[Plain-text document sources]
***

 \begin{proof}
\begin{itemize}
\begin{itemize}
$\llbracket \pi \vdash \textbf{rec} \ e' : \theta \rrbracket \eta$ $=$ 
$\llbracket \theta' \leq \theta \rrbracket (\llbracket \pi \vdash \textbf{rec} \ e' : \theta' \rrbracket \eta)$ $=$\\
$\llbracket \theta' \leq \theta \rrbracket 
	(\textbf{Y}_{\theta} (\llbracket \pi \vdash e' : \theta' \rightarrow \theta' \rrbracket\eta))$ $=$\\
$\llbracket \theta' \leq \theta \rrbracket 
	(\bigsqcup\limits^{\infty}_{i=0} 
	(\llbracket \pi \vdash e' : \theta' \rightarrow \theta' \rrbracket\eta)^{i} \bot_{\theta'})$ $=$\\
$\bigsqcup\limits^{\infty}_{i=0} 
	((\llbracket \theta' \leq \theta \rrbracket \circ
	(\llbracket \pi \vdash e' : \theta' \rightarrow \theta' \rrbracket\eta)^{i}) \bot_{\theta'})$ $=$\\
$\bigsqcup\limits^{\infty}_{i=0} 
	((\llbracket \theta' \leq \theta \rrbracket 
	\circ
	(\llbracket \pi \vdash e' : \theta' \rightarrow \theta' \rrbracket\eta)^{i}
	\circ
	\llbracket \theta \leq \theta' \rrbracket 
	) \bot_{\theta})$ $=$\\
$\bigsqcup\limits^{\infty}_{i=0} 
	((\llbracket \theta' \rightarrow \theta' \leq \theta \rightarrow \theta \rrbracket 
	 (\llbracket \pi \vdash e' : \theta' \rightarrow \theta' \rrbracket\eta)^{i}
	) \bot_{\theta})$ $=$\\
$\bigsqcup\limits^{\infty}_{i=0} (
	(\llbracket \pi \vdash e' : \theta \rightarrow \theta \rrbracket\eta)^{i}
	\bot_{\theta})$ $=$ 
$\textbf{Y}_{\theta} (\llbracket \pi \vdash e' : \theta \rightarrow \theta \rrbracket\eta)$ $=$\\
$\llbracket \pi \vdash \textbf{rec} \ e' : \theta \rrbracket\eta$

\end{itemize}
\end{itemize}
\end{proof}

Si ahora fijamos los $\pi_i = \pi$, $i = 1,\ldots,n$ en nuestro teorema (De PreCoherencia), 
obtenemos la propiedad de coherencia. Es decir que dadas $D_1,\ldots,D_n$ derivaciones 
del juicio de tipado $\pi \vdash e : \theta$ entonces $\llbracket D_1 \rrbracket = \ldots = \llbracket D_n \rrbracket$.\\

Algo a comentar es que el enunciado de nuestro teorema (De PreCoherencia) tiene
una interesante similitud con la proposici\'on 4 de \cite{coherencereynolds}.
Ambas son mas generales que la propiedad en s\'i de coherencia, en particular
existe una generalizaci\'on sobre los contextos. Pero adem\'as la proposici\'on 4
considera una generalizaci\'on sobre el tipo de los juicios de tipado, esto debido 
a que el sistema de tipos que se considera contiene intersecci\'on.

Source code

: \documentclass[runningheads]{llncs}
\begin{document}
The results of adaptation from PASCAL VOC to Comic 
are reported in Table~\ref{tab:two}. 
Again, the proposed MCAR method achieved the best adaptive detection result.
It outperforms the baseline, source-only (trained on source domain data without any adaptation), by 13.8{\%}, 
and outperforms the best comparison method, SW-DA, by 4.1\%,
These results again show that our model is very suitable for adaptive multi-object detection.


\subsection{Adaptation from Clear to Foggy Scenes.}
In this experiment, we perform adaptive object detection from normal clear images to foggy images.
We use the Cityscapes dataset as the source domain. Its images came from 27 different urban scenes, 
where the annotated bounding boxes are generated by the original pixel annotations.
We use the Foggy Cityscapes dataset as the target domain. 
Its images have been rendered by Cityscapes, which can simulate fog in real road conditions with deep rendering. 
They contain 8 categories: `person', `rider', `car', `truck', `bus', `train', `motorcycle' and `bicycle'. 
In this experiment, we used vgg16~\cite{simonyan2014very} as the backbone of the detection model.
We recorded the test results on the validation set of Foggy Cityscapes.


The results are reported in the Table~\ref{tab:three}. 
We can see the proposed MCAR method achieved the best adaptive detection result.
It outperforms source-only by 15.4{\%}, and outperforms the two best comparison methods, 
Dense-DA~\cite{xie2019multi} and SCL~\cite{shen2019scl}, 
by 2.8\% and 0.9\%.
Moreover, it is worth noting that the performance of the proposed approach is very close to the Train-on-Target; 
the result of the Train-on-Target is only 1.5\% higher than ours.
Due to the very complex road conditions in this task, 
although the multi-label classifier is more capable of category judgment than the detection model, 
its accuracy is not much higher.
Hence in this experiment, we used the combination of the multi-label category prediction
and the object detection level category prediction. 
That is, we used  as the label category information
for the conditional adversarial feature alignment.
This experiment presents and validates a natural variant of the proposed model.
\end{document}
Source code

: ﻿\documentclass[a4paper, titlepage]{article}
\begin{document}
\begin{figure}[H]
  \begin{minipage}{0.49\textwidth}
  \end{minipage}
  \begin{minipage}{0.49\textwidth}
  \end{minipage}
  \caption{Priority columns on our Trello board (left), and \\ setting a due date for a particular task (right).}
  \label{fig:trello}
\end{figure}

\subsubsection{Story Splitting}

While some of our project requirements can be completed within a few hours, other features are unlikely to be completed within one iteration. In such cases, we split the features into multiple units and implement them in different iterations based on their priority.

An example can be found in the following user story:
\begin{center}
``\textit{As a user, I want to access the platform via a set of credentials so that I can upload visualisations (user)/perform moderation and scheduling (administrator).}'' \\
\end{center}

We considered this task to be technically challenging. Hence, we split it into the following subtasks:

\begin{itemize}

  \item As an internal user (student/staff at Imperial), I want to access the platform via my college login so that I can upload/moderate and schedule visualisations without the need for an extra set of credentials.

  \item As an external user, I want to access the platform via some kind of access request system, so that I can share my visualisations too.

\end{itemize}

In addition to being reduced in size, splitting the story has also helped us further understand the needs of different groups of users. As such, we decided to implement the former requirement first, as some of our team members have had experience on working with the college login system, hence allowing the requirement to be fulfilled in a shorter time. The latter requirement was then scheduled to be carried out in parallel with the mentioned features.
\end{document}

***

[Exercise objective]: Keeping every line exactly as it is, copy all the records.

[The completed task]:
 \begin{proof}
\begin{itemize}
\begin{itemize}
$\llbracket \pi \vdash \textbf{rec} \ e' : \theta \rrbracket \eta$ $=$ 
$\llbracket \theta' \leq \theta \rrbracket (\llbracket \pi \vdash \textbf{rec} \ e' : \theta' \rrbracket \eta)$ $=$\\
$\llbracket \theta' \leq \theta \rrbracket 
	(\textbf{Y}_{\theta} (\llbracket \pi \vdash e' : \theta' \rightarrow \theta' \rrbracket\eta))$ $=$\\
$\llbracket \theta' \leq \theta \rrbracket 
	(\bigsqcup\limits^{\infty}_{i=0} 
	(\llbracket \pi \vdash e' : \theta' \rightarrow \theta' \rrbracket\eta)^{i} \bot_{\theta'})$ $=$\\
$\bigsqcup\limits^{\infty}_{i=0} 
	((\llbracket \theta' \leq \theta \rrbracket \circ
	(\llbracket \pi \vdash e' : \theta' \rightarrow \theta' \rrbracket\eta)^{i}) \bot_{\theta'})$ $=$\\
$\bigsqcup\limits^{\infty}_{i=0} 
	((\llbracket \theta' \leq \theta \rrbracket 
	\circ
	(\llbracket \pi \vdash e' : \theta' \rightarrow \theta' \rrbracket\eta)^{i}
	\circ
	\llbracket \theta \leq \theta' \rrbracket 
	) \bot_{\theta})$ $=$\\
$\bigsqcup\limits^{\infty}_{i=0} 
	((\llbracket \theta' \rightarrow \theta' \leq \theta \rightarrow \theta \rrbracket 
	 (\llbracket \pi \vdash e' : \theta' \rightarrow \theta' \rrbracket\eta)^{i}
	) \bot_{\theta})$ $=$\\
$\bigsqcup\limits^{\infty}_{i=0} (
	(\llbracket \pi \vdash e' : \theta \rightarrow \theta \rrbracket\eta)^{i}
	\bot_{\theta})$ $=$ 
$\textbf{Y}_{\theta} (\llbracket \pi \vdash e' : \theta \rightarrow \theta \rrbracket\eta)$ $=$\\
$\llbracket \pi \vdash \textbf{rec} \ e' : \theta \rrbracket\eta$

\end{itemize}
\end{itemize}
\end{proof}

Si ahora fijamos los $\pi_i = \pi$, $i = 1,\ldots,n$ en nuestro teorema (De PreCoherencia), 
obtenemos la propiedad de coherencia. Es decir que dadas $D_1,\ldots,D_n$ derivaciones 
del juicio de tipado $\pi \vdash e : \theta$ entonces $\llbracket D_1 \rrbracket = \ldots = \llbracket D_n \rrbracket$.\\

Algo a comentar es que el enunciado de nuestro teorema (De PreCoherencia) tiene
una interesante similitud con la proposici\'on 4 de \cite{coherencereynolds}.
Ambas son mas generales que la propiedad en s\'i de coherencia, en particular
existe una generalizaci\'on sobre los contextos. Pero adem\'as la proposici\'on 4
considera una generalizaci\'on sobre el tipo de los juicios de tipado, esto debido 
a que el sistema de tipos que se considera contiene intersecci\'on.

Source code

: \documentclass[runningheads]{llncs}
\begin{document}
The results of adaptation from PASCAL VOC to Comic 
are reported in Table~\ref{tab:two}. 
Again, the proposed MCAR method achieved the best adaptive detection result.
It outperforms the baseline, source-only (trained on source domain data without any adaptation), by 13.8{\%}, 
and outperforms the best comparison method, SW-DA, by 4.1\%,
These results again show that our model is very suitable for adaptive multi-object detection.


\subsection{Adaptation from Clear to Foggy Scenes.}
In this experiment, we perform adaptive object detection from normal clear images to foggy images.
We use the Cityscapes dataset as the source domain. Its images came from 27 different urban scenes, 
where the annotated bounding boxes are generated by the original pixel annotations.
We use the Foggy Cityscapes dataset as the target domain. 
Its images have been rendered by Cityscapes, which can simulate fog in real road conditions with deep rendering. 
They contain 8 categories: `person', `rider', `car', `truck', `bus', `train', `motorcycle' and `bicycle'. 
In this experiment, we used vgg16~\cite{simonyan2014very} as the backbone of the detection model.
We recorded the test results on the validation set of Foggy Cityscapes.


The results are reported in the Table~\ref{tab:three}. 
We can see the proposed MCAR method achieved the best adaptive detection result.
It outperforms source-only by 15.4{\%}, and outperforms the two best comparison methods, 
Dense-DA~\cite{xie2019multi} and SCL~\cite{shen2019scl}, 
by 2.8\% and 0.9\%.
Moreover, it is worth noting that the performance of the proposed approach is very close to the Train-on-Target; 
the result of the Train-on-Target is only 1.5\% higher than ours.
Due to the very complex road conditions in this task, 
although the multi-label classifier is more capable of category judgment than the detection model, 
its accuracy is not much higher.
Hence in this experiment, we used the combination of the multi-label category prediction
and the object detection level category prediction. 
That is, we used  as the label category information
for the conditional adversarial feature alignment.
This experiment presents and validates a natural variant of the proposed model.
\end{document}
Source code

: ﻿\documentclass[a4paper, titlepage]{article}
\begin{document}
\begin{figure}[H]
  \begin{minipage}{0.49\textwidth}
  \end{minipage}
  \begin{minipage}{0.49\textwidth}
  \end{minipage}
  \caption{Priority columns on our Trello board (left), and \\ setting a due date for a particular task (right).}
  \label{fig:trello}
\end{figure}

\subsubsection{Story Splitting}

While some of our project requirements can be completed within a few hours, other features are unlikely to be completed within one iteration. In such cases, we split the features into multiple units and implement them in different iterations based on their priority.

An example can be found in the following user story:
\begin{center}
``\textit{As a user, I want to access the platform via a set of credentials so that I can upload visualisations (user)/perform moderation and scheduling (administrator).}'' \\
\end{center}

We considered this task to be technically challenging. Hence, we split it into the following subtasks:

\begin{itemize}

  \item As an internal user (student/staff at Imperial), I want to access the platform via my college login so that I can upload/moderate and schedule visualisations without the need for an extra set of credentials.

  \item As an external user, I want to access the platform via some kind of access request system, so that I can share my visualisations too.

\end{itemize}

In addition to being reduced in size, splitting the story has also helped us further understand the needs of different groups of users. As such, we decided to implement the former requirement first, as some of our team members have had experience on working with the college login system, hence allowing the requirement to be fulfilled in a shorter time. The latter requirement was then scheduled to be carried out in parallel with the mentioned features.
\end{document}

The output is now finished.